WORK TO BE COMPLETED - Search for the word "Tool" in the entries. Each line that holds it should be copied.

(Collected data)
************
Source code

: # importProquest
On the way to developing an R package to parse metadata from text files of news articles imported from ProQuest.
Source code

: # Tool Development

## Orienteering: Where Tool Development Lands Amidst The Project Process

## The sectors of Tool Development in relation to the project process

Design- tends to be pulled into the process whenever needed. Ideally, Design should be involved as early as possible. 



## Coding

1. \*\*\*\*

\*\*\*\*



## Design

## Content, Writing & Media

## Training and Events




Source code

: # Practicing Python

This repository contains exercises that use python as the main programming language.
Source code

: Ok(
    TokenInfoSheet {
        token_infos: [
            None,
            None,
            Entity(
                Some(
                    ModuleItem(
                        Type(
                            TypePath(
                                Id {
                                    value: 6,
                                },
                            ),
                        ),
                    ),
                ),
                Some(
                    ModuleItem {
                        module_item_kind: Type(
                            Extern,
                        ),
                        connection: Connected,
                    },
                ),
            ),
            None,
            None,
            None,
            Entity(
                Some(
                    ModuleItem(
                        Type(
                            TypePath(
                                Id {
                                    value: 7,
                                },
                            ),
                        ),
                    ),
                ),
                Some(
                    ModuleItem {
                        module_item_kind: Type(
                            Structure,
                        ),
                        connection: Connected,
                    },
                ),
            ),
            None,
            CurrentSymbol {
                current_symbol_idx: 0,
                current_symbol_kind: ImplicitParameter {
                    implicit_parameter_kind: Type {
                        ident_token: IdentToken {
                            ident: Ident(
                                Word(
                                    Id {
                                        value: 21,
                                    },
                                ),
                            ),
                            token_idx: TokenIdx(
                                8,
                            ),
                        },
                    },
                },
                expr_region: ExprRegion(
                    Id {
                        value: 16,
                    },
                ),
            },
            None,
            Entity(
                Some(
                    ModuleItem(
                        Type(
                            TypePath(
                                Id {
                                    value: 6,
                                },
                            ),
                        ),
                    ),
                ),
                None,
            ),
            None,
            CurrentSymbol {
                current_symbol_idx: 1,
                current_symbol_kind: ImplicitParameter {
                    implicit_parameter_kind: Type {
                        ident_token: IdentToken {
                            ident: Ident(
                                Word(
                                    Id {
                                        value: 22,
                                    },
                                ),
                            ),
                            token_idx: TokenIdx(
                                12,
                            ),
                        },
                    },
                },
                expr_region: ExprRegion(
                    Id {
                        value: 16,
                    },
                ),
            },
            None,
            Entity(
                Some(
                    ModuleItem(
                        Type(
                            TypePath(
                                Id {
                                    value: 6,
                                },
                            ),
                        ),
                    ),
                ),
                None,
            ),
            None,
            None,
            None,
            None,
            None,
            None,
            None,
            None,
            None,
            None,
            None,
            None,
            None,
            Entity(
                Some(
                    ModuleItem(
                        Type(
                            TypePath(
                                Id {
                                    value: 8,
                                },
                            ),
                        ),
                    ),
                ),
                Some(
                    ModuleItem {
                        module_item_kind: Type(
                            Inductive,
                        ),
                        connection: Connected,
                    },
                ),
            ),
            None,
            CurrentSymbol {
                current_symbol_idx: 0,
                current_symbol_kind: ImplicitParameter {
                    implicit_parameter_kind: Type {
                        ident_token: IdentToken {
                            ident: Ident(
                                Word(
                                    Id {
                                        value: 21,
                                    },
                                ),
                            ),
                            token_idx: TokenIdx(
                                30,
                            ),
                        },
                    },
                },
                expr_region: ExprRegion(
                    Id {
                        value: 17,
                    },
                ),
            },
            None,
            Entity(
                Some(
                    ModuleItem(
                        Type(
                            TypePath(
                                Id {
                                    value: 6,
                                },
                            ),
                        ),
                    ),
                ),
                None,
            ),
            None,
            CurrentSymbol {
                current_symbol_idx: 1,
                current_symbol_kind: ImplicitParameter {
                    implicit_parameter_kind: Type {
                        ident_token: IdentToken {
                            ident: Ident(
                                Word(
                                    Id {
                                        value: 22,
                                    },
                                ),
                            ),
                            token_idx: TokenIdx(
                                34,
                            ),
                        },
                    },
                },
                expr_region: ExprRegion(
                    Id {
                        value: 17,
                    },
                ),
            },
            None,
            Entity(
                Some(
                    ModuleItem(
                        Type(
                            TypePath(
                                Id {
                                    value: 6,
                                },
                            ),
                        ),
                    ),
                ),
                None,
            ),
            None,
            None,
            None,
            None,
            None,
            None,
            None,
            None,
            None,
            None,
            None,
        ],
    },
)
************
REPLY -
: # Tool Development
## Orienteering: Where Tool Development Lands Amidst The Project Process
## The sectors of Tool Development in relation to the project process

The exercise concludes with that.